Cicero was a well-known figure here, a hero to the shopkeepers and merchants whose interests he had represented, and the people waved and called out warmly as we passed. Without breaking his step, Cicero acknowledged each bowed head, wave or greeting, and, while I was always ready to whisper names into his ear, I rarely that I needed to. He knew his voters far better than I.

Finally, we entered the Forum Romanum, where the crowds were growing by the moment. I don’t know how it is today, but in those days there were always six or seven law courts in almost permanent session, each set up in a different part of the forum. By the time each of these courts convened, the forum was packed with advocates, legal officers and spectators come to hear the cases of the day, which always made for good entertainment.

By chance, we emerged into the forum as Quintus Hortensius Hortalus, Cicero’s primary rival and the recognized best lawyer in Rome, passed by with his legal team. Due to his rank and reputation, Cicero was forced to stop and wait. The patrician barely registered or acknowledged my master’s presence, which left Cicero irritated; obviously, Hortensius did not feel the need to acknowledge someone he felt was beneath him.

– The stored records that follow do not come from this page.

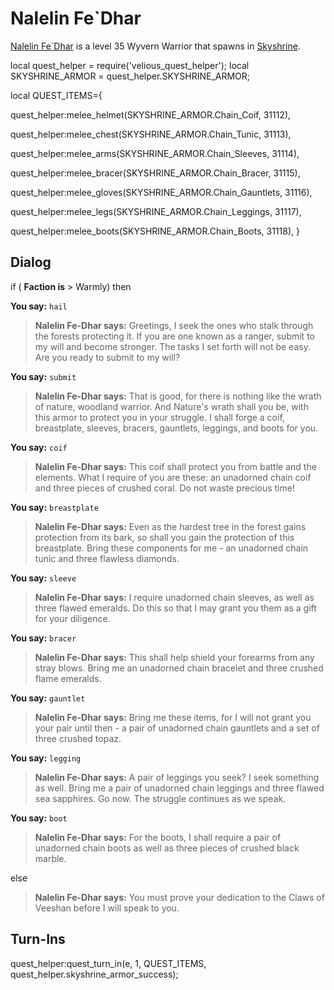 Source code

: # Nalelin Fe\`Dhar



[Nalelin Fe\`Dhar](/npc/114620) is a level 35 Wyvern Warrior that spawns in [Skyshrine](/zone/114).



local quest_helper = require('velious_quest_helper');
local SKYSHRINE_ARMOR = quest_helper.SKYSHRINE_ARMOR;

local QUEST_ITEMS={

quest_helper:melee_helmet(SKYSHRINE_ARMOR.Chain_Coif, 31112), 

quest_helper:melee_chest(SKYSHRINE_ARMOR.Chain_Tunic, 31113), 

quest_helper:melee_arms(SKYSHRINE_ARMOR.Chain_Sleeves, 31114), 

quest_helper:melee_bracer(SKYSHRINE_ARMOR.Chain_Bracer, 31115), 

quest_helper:melee_gloves(SKYSHRINE_ARMOR.Chain_Gauntlets, 31116), 

quest_helper:melee_legs(SKYSHRINE_ARMOR.Chain_Leggings, 31117), 

quest_helper:melee_boots(SKYSHRINE_ARMOR.Chain_Boots, 31118), 
}



## Dialog

if ( **Faction is** > Warmly) then 


**You say:** `hail`




>**Nalelin Fe-Dhar says:** Greetings, I seek the ones who stalk through the forests protecting it. If you are one known as a ranger, submit to my will and become stronger. The tasks I set forth will not be easy. Are you ready to submit to my will?


**You say:** `submit`




>**Nalelin Fe-Dhar says:** That is good, for there is nothing like the wrath of nature, woodland warrior. And Nature's wrath shall you be, with this armor to protect you in your struggle. I shall forge a coif, breastplate, sleeves, bracers, gauntlets, leggings, and boots for you.


**You say:** `coif`




>**Nalelin Fe-Dhar says:** This coif shall protect you from battle and the elements. What I require of you are these: an unadorned chain coif and three pieces of crushed coral. Do not waste precious time!


**You say:** `breastplate`




>**Nalelin Fe-Dhar says:** Even as the hardest tree in the forest gains protection from its bark, so shall you gain the protection of this breastplate. Bring these components for me - an unadorned chain tunic and three flawless diamonds.


**You say:** `sleeve`




>**Nalelin Fe-Dhar says:** I require unadorned chain sleeves, as well as three flawed emeralds. Do this so that I may grant you them as a gift for your diligence.





**You say:** `bracer`




>**Nalelin Fe-Dhar says:** This shall help shield your forearms from any stray blows. Bring me an unadorned chain bracelet and three crushed flame emeralds.


**You say:** `gauntlet`




>**Nalelin Fe-Dhar says:** Bring me these items, for I will not grant you your pair until then - a pair of unadorned chain gauntlets and a set of three crushed topaz.


**You say:** `legging`




>**Nalelin Fe-Dhar says:** A pair of leggings you seek? I seek something as well. Bring me a pair of unadorned chain leggings and three flawed sea sapphires. Go now. The struggle continues as we speak.


**You say:** `boot`




>**Nalelin Fe-Dhar says:** For the boots, I shall require a pair of unadorned chain boots as well as three pieces of crushed black marble.


else 


>**Nalelin Fe-Dhar says:** You must prove your dedication to the Claws of Veeshan before I will speak to you.








## Turn-Ins

quest_helper:quest_turn_in(e, 1, QUEST_ITEMS, quest_helper.skyshrine_armor_success);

Our business this morning was in the central criminal court, which convened outside the Basilica Aemilia, where the fifteen-year-old Caius Popillius Laenas was on trial, accused of stabbing his father to death. Cicero was due to make the closing speech for his defense, and, if he failed, Popillius would be stripped naked, flayed until he bled, sewn up in a sack with a dog, a cock and a viper, and thrown into the River Tiber.

“We really must secure an acquittal,” Cicero whispered to me as we approached. “If only to spare the dog, the cock and viper the ordeal of being sewn up in a sack with Popillius.”

Cicero stopped to talk briefly to his client. He didn’t care for the boy, of course, so he didn’t care whether or not he was guilty. He undertook only to do his best, and, in return, the Popillii Laeni, a family which boasted four consuls within its family tree, would be obliged to support him whenever he ran for office.

As I sat down at the defense table, Cicero quickly scribbled something on a piece of parchment, which he then handed to me.

“Say nothing to our Sicilian friend,” he said. “Take this to the chief clerk at the Senate House and see if you can get it on today’s agenda.”

I ran as fast as my legs would carry me, wishing to complete my errand in time for my master’s closing speech.

It was not until I was almost to the Senate House that I glanced down at what he had written: That in the opinion of the House the prosecution of persons in their absence on capital charges should be prohibited in the provinces. I felt a tightening in my chest, for it amounted to nothing less than a declaration of war.